The Supreme Court: Gavel or Hammer?

The Supreme Court gets it’s gavel from Article III of the Constitution, which establishes it and authorizes Congress to create the lower federal court system.  The Supreme Court’s job is to determine the constitutionality of laws and presidential actions, theoretically preventing excesses from the other two branches.  Lower Federal courts can make constitutional rulings too but they’re appealable to the Supreme Court.   Alexander Hamilton considered the Supreme Court to be the “least dangerous” branch of government because it lacked executive or legislative powers, but that hasn’t proven true.  Using Judicial Review it can overturn the actions of our elected officials.  An “activist” court can effectively legislate.
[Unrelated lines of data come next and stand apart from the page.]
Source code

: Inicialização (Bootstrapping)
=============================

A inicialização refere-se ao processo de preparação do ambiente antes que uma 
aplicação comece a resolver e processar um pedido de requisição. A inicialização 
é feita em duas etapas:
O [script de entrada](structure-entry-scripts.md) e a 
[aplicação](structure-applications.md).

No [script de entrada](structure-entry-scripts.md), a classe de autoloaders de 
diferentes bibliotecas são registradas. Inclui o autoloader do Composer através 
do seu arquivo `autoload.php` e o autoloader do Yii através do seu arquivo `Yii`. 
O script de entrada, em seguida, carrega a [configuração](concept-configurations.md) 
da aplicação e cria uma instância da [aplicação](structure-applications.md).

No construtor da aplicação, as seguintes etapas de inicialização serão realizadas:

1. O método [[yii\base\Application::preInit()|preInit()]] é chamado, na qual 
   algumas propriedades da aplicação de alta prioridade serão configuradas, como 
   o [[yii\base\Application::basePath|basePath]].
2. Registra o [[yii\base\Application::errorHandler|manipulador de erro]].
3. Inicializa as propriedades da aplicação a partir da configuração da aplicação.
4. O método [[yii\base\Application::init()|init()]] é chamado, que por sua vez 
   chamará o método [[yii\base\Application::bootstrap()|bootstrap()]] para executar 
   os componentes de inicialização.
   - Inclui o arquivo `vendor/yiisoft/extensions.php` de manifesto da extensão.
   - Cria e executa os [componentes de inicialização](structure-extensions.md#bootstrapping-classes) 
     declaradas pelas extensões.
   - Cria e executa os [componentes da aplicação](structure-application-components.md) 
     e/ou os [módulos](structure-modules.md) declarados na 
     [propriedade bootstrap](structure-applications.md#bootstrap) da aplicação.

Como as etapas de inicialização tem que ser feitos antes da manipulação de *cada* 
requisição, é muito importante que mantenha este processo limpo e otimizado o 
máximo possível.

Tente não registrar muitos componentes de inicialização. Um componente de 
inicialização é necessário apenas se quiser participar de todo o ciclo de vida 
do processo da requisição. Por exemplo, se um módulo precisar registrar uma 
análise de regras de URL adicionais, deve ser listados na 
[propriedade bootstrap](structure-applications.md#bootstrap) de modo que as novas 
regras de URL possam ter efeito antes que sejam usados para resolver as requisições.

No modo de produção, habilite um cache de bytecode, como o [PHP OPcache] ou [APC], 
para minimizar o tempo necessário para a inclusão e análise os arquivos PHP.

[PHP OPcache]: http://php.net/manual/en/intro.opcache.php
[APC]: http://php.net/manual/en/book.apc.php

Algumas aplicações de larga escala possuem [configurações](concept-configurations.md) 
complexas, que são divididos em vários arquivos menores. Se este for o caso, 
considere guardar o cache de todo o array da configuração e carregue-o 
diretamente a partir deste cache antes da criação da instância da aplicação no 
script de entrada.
That’s awesome power for a panel of judges who are appointed for life by the president and out of the reach of the voting booth, and it’s a powerful reason for maintaining presidential term limits.  It’s naive to think that judges are totally impartial and nonpartisan.  A judge appointed by the president will probably have similar opinions on how things should be in the USA.  We often hear about the “conservative/liberal” balance in the court.  Typically conservatives use the gavel to uphold the Constitution while liberals use it as a hammer to chip away at the Bill of Rights. Have some recent court rulings been about the Constitution or about a political agenda?  If they have it’s time to consider a 12 to 18 year term limit for Supreme Court justices along with a mandatory retirement age.